Irish radio presenter

Laurita Blewitt (born 28 September 1983) is an Irish radio presenter and producer from Knockmore, County Mayo. She is an experienced fundraiser for the Mayo Roscommon Hospice Foundation. She was a podcaster on The Tommy and Hector Podcast with Laurita Blewitt from September 2020 until its closure in April 2024.

Blewitt previously served as sports reporter for The Mayo News from 2006 to 2007, producer on i102-104FM's The Tommy and Hector Show and Breakfast with Bernard & Keith from 2007 to 2011, parliamentary assistant to Fine Gael TD John O'Mahony from 2010 to 2011 and traffic manager for MidWest Radio from 2012 to 2015.

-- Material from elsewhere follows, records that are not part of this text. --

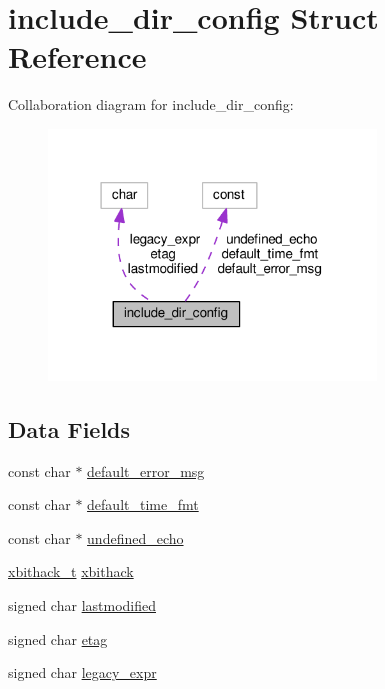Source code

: \hypertarget{structinclude__dir__config}{}\section{include\+\_\+dir\+\_\+config Struct Reference}
\label{structinclude__dir__config}


Collaboration diagram for include\+\_\+dir\+\_\+config\+:
\nopagebreak
\begin{figure}[H]
\begin{center}
\leavevmode
\includegraphics[width=247pt]{structinclude__dir__config__coll__graph}
\end{center}
\end{figure}
\subsection*{Data Fields}
\begin{DoxyCompactItemize}
\item 
const char $\ast$ \hyperlink{structinclude__dir__config_a394bb1e140922d4cce00455fbf9e5acc}{default\+\_\+error\+\_\+msg}
\item 
const char $\ast$ \hyperlink{structinclude__dir__config_a228c6c82df22e57d61526bc9390e0cf0}{default\+\_\+time\+\_\+fmt}
\item 
const char $\ast$ \hyperlink{structinclude__dir__config_a137936d77d5fb28a3f2d053597b861a3}{undefined\+\_\+echo}
\item 
\hyperlink{mod__include_8c_ae7a11eebe65d19cf4969ff548c02762d}{xbithack\+\_\+t} \hyperlink{structinclude__dir__config_ad694e678dbe02df584e69828ce252f11}{xbithack}
\item 
signed char \hyperlink{structinclude__dir__config_aaee754a1a4eace7ac9b0d06654db6682}{lastmodified}
\item 
signed char \hyperlink{structinclude__dir__config_a802e0236a36c70e828971ded554e470a}{etag}
\item 
signed char \hyperlink{structinclude__dir__config_ad6fe740072fa657abe56dae8268e8600}{legacy\+\_\+expr}
\end{DoxyCompactItemize}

Blewitt is the third cousin of the 46th president of the United States, Joe Biden.

==Early life==
Blewitt was born in Knockmore, County Mayo, Ireland. She attended St. Mary's Secondary School in Ballina, County Mayo from 1996 to 2002 and Ballyfermot College of Further Education from 2003 to 2005.

==Personal life==
In late 2021, Blewitt became engaged to Joe Brolly, a Gaelic football analyst, former player and current barrister. They married at the Ice House Hotel in County Mayo in August 2022.

===Cousin of Joe Biden===
Blewitt is the third cousin of Joe Biden, the 46th president of the United States.

Blewitt and her older brother Joe have met Biden several times. In 2016, the Blewitts met Biden in Ireland when he visited as the 47th vice president of the United States, and in 2017 in the White House, when Biden was awarded the Presidential Medal of Freedom from President Barack Obama.

On Inauguration Day of Joe Biden on 20 January 2021, Blewitt appeared on British daytime television programme This Morning and praised Biden for overcoming "such adversity" in his life and called criticism of his age "cheap and nasty".